Family 2. Modified hygromycin B resistance-conferring gene

This family of patents is directed to modified DNA sequences of the hpt gene. The modified hpt gene is useful for cloning, isolating and characterizing promoters and also for constructing gene fusions that act as dominant selectable markers in appropriate host cells.

Differences to the wild-type sequence of the gene lie in the removal of the first, first and second, or first, second and third codons in the amino (N-) terminus of the HPT enzyme.

Plasmids bearing such truncated versions of the hpt gene are also part of the claimed invention. The plasmids also comprise non-native prokaryotic and eukaryotic transcriptional and translational activator sequences.

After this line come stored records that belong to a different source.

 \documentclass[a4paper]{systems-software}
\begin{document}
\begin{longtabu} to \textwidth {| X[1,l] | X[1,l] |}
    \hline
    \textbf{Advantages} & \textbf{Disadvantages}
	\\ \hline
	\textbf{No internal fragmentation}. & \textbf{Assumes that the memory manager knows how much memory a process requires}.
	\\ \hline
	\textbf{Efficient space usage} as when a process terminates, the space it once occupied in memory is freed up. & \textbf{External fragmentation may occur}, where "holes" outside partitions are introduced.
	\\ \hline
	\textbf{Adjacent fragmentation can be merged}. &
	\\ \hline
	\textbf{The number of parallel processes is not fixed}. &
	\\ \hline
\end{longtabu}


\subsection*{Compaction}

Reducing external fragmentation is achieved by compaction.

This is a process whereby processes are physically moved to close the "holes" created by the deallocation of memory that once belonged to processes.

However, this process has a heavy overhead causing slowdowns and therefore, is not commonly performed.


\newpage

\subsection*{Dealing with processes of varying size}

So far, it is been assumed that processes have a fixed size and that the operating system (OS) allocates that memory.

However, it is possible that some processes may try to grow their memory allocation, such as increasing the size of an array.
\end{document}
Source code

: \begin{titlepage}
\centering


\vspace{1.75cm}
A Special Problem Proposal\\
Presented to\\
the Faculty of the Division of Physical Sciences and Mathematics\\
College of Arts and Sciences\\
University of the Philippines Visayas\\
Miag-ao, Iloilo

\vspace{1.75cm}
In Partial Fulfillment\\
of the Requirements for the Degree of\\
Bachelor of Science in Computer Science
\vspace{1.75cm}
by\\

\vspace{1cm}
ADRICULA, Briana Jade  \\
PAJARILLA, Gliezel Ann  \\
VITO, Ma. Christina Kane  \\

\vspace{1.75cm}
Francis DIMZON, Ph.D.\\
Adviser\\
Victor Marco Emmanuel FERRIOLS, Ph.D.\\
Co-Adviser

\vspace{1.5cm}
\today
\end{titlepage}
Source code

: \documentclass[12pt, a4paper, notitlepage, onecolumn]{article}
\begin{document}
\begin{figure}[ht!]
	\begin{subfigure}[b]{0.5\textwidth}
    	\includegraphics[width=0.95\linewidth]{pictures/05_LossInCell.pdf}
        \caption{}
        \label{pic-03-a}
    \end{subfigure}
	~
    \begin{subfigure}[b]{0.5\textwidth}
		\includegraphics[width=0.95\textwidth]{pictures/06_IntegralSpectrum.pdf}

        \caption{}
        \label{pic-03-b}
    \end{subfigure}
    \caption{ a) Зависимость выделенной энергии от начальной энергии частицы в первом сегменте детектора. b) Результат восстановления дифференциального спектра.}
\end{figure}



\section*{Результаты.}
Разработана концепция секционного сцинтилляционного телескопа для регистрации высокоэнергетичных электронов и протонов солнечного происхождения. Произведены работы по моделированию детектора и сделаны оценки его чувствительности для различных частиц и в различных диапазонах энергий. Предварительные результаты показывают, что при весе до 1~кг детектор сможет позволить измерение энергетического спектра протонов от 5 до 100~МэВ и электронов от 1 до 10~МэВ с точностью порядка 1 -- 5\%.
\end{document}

In addition, the Canadian and the United States patents claim the amino acid sequence of a modified HPT enzyme.

E. coli and Saccharomyces cerevisiae transformants with the vectors of the invention are also claimed in the Australian patent.

The disclosed modified sequence corresponds to the structural sequence of the hpt gene contained in the 1.45 kb restriction fragment of the pKC222 plasmid, except for the first N-terminal amino acids and the stop codon at the C-terminus, which are variable.

Patents members of Family 2
Country Granted Patent No. Filing date Issue date
Australia AU 565625 B2 July 20, 1984 September 24, 1987
Canada CA 1278540 A1 July 16, 1984 January 2, 1991*
Europe** EP 135291 B1 July 17, 1984 March 14, 1990
Hungary HU 200366 B July 20, 1984 May 28, 1990
Ireland IE 9357776 B July 17, 1984 April 7, 1993
United States US 4960704 May 31, 1988 October 2, 1990**
* Patent term of the Canadian and United States patents is 17 years from the date of issuance. **The European patent was converted to a national patent in Austria (AT), Belgium (BE), France (FR), Germany (DE), Italy (IT); Liechtenstein (LI); Luxemburg (LU); Netherlands (NL), Sweden (SE) and Switzerland (CH). There are related patent applications pending in Denmark, Finland, Greece, Israel, and Japan.

The modified hygromycin phosphotransferase sequence is inserted into a plasmid either alone or with a transcriptional and translational activator sequence. In the examples given, the inventors used bacterial sequences such as the coding sequence for the first 12 amino acids of the E. coli lacZ gene and eukaryotic sequences such as the yeast heat shock genes YG101 and YG100 and the phosphoglycerate kinase gene (PGK) as transcriptional and translational activator sequences.

The inventors state that other synthesized sequences encoding the same amino acids as those encoded by the disclosed sequence are within the scope of the invention.